--- Available records ---

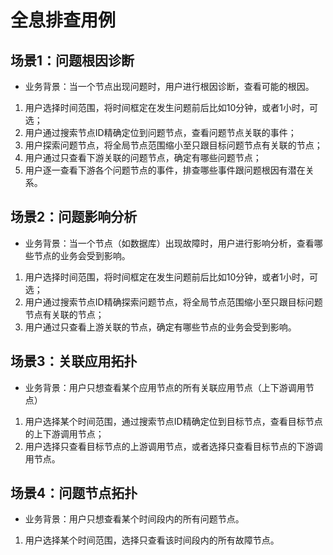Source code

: # 全息排查用例

## 场景1：问题根因诊断

* 业务背景：当一个节点出现问题时，用户进行根因诊断，查看可能的根因。

1. 用户选择时间范围，将时间框定在发生问题前后比如10分钟，或者1小时，可选；
2. 用户通过搜索节点ID精确定位到问题节点，查看问题节点关联的事件；
3. 用户探索问题节点，将全局节点范围缩小至只跟目标问题节点有关联的节点；
4. 用户通过只查看下游关联的问题节点，确定有哪些问题节点；
5. 用户逐一查看下游各个问题节点的事件，排查哪些事件跟问题根因有潜在关系。

## 场景2：问题影响分析

* 业务背景：当一个节点（如数据库）出现故障时，用户进行影响分析，查看哪些节点的业务会受到影响。

1. 用户选择时间范围，将时间框定在发生问题前后比如10分钟，或者1小时，可选；
2. 用户通过搜索节点ID精确探索问题节点，将全局节点范围缩小至只跟目标问题节点有关联的节点；
3. 用户通过只查看上游关联的节点，确定有哪些节点的业务会受到影响。

## 场景3：关联应用拓扑

* 业务背景：用户只想查看某个应用节点的所有关联应用节点（上下游调用节点）

1. 用户选择某个时间范围，通过搜索节点ID精确定位到目标节点，查看目标节点的上下游调用节点；
2. 用户选择只查看目标节点的上游调用节点，或者选择只查看目标节点的下游调用节点。

## 场景4：问题节点拓扑

* 业务背景：用户只想查看某个时间段内的所有问题节点。

1. 用户选择某个时间范围，选择只查看该时间段内的所有故障节点。


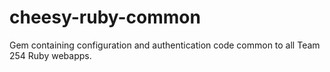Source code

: # cheesy-ruby-common
Gem containing configuration and authentication code common to all Team 254 Ruby webapps.
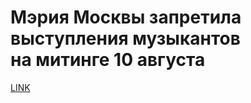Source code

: # Мэрия Москвы запретила выступления музыкантов на митинге 10 августа



[LINK](https://varlamov.ru/3547970.html)
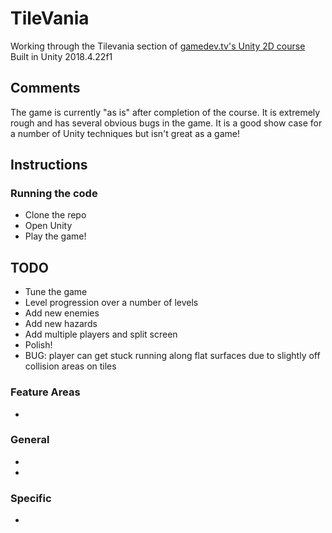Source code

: # TileVania

Working through the Tilevania section of [gamedev.tv's Unity 2D course](https://gamedev.tv/courses)
Built in Unity 2018.4.22f1

## Comments

The game is currently "as is" after completion of the course. It is extremely rough and has several obvious bugs in the game. It is a good show case for a number of Unity techniques but isn't great as a game!

## Instructions

### Running the code

* Clone the repo
* Open Unity
* Play the game!

## TODO

* Tune the game
* Level progression over a number of levels
* Add new enemies
* Add new hazards
* Add multiple players and split screen
* Polish!
* BUG: player can get stuck running along flat surfaces due to slightly off collision areas on tiles

### Feature Areas
*

### General
* 
* 

### Specific
*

---

Could you restate all of the data above word for word and skip every picture?

Source code

: # 全息排查用例

## 场景1：问题根因诊断

* 业务背景：当一个节点出现问题时，用户进行根因诊断，查看可能的根因。

1. 用户选择时间范围，将时间框定在发生问题前后比如10分钟，或者1小时，可选；
2. 用户通过搜索节点ID精确定位到问题节点，查看问题节点关联的事件；
3. 用户探索问题节点，将全局节点范围缩小至只跟目标问题节点有关联的节点；
4. 用户通过只查看下游关联的问题节点，确定有哪些问题节点；
5. 用户逐一查看下游各个问题节点的事件，排查哪些事件跟问题根因有潜在关系。

## 场景2：问题影响分析

* 业务背景：当一个节点（如数据库）出现故障时，用户进行影响分析，查看哪些节点的业务会受到影响。

1. 用户选择时间范围，将时间框定在发生问题前后比如10分钟，或者1小时，可选；
2. 用户通过搜索节点ID精确探索问题节点，将全局节点范围缩小至只跟目标问题节点有关联的节点；
3. 用户通过只查看上游关联的节点，确定有哪些节点的业务会受到影响。

## 场景3：关联应用拓扑

* 业务背景：用户只想查看某个应用节点的所有关联应用节点（上下游调用节点）

1. 用户选择某个时间范围，通过搜索节点ID精确定位到目标节点，查看目标节点的上下游调用节点；
2. 用户选择只查看目标节点的上游调用节点，或者选择只查看目标节点的下游调用节点。

## 场景4：问题节点拓扑

* 业务背景：用户只想查看某个时间段内的所有问题节点。

1. 用户选择某个时间范围，选择只查看该时间段内的所有故障节点。


Source code

: # cheesy-ruby-common
Gem containing configuration and authentication code common to all Team 254 Ruby webapps.
Source code

: # Мэрия Москвы запретила выступления музыкантов на митинге 10 августа



[LINK](https://varlamov.ru/3547970.html)
Source code

: # TileVania

Working through the Tilevania section of [gamedev.tv's Unity 2D course](https://gamedev.tv/courses)
Built in Unity 2018.4.22f1

## Comments

The game is currently "as is" after completion of the course. It is extremely rough and has several obvious bugs in the game. It is a good show case for a number of Unity techniques but isn't great as a game!

## Instructions

### Running the code

* Clone the repo
* Open Unity
* Play the game!

## TODO

* Tune the game
* Level progression over a number of levels
* Add new enemies
* Add new hazards
* Add multiple players and split screen
* Polish!
* BUG: player can get stuck running along flat surfaces due to slightly off collision areas on tiles

### Feature Areas
*

### General
* 
* 

### Specific
*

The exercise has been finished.